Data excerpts
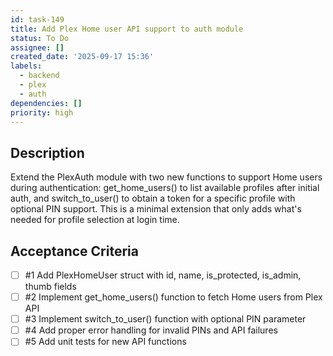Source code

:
 ```yaml
---
id: task-149
title: Add Plex Home user API support to auth module
status: To Do
assignee: []
created_date: '2025-09-17 15:36'
labels:
  - backend
  - plex
  - auth
dependencies: []
priority: high
---
```


## Description

Extend the PlexAuth module with two new functions to support Home users during authentication: get_home_users() to list available profiles after initial auth, and switch_to_user() to obtain a token for a specific profile with optional PIN support. This is a minimal extension that only adds what's needed for profile selection at login time.

## Acceptance Criteria
<!-- AC:BEGIN -->
- [ ] #1 Add PlexHomeUser struct with id, name, is_protected, is_admin, thumb fields
- [ ] #2 Implement get_home_users() function to fetch Home users from Plex API
- [ ] #3 Implement switch_to_user() function with optional PIN parameter
- [ ] #4 Add proper error handling for invalid PINs and API failures
- [ ] #5 Add unit tests for new API functions
<!-- AC:END -->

WHAT THE EXERCISE ASKS: Copy out all the entries exactly. Images stay out of the copy.

OUTPUT BELOW:
Source code

:
 ```yaml
---
id: task-149
title: Add Plex Home user API support to auth module
status: To Do
assignee: []
created_date: '2025-09-17 15:36'
labels:
  - backend
  - plex
  - auth
dependencies: []
priority: high
---
```


## Description

Extend the PlexAuth module with two new functions to support Home users during authentication: get_home_users() to list available profiles after initial auth, and switch_to_user() to obtain a token for a specific profile with optional PIN support. This is a minimal extension that only adds what's needed for profile selection at login time.

## Acceptance Criteria
<!-- AC:BEGIN -->
- [ ] #1 Add PlexHomeUser struct with id, name, is_protected, is_admin, thumb fields
- [ ] #2 Implement get_home_users() function to fetch Home users from Plex API
- [ ] #3 Implement switch_to_user() function with optional PIN parameter
- [ ] #4 Add proper error handling for invalid PINs and API failures
- [ ] #5 Add unit tests for new API functions
<!-- AC:END -->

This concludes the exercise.